Saved entries
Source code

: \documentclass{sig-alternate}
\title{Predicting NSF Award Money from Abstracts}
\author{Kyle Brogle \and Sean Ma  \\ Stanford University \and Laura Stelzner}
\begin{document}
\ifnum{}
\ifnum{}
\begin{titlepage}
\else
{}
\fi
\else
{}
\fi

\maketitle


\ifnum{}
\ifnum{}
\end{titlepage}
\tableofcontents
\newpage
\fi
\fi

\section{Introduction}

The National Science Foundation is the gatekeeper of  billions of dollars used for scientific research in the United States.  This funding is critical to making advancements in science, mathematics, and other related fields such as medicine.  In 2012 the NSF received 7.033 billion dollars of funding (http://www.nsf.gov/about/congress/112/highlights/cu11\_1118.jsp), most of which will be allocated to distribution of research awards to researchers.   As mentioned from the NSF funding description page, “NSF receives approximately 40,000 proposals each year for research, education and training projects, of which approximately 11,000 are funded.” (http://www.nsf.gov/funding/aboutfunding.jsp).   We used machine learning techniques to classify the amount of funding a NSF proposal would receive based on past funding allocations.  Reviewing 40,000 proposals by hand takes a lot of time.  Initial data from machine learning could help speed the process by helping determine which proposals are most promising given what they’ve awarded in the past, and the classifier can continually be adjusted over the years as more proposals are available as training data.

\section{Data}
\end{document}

* * *

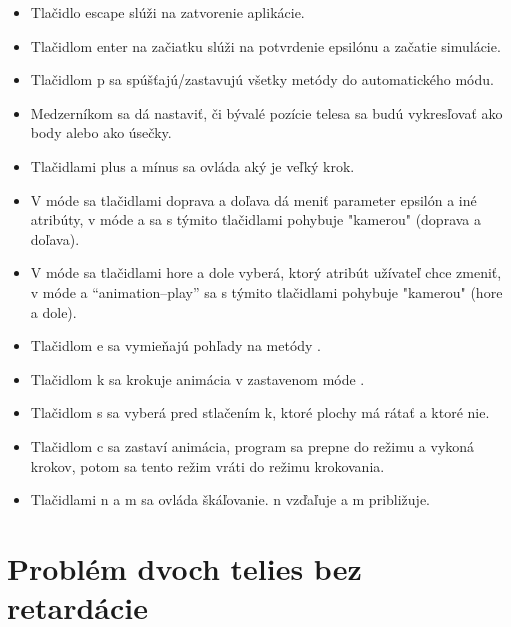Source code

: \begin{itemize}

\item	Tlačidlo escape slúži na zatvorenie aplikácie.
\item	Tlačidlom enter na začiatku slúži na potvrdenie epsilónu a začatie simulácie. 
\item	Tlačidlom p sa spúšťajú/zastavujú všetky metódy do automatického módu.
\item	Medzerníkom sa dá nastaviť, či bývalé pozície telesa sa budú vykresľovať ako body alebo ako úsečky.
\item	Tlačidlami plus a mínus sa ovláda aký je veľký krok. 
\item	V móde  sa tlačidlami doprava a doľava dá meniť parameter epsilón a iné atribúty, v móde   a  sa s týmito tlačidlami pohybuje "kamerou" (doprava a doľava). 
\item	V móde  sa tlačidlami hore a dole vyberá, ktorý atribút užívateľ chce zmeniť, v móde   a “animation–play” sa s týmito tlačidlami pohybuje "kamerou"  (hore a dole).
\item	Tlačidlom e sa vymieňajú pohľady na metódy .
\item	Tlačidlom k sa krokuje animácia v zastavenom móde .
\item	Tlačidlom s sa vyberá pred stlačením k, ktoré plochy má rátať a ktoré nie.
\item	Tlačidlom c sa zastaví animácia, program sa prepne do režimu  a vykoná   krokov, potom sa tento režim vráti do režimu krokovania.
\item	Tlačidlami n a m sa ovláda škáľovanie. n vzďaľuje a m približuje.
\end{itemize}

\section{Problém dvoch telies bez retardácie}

> **What is expected**:
Show the lines from the data above that contain the string "móde".

> **Task answer**:
\item	V móde  sa tlačidlami doprava a doľava dá meniť parameter epsilón a iné atribúty, v móde   a  sa s týmito tlačidlami pohybuje "kamerou" (doprava a doľava). 
\item	V móde  sa tlačidlami hore a dole vyberá, ktorý atribút užívateľ chce zmeniť, v móde   a “animation–play” sa s týmito tlačidlami pohybuje "kamerou"  (hore a dole).
\item	Tlačidlom k sa krokuje animácia v zastavenom móde .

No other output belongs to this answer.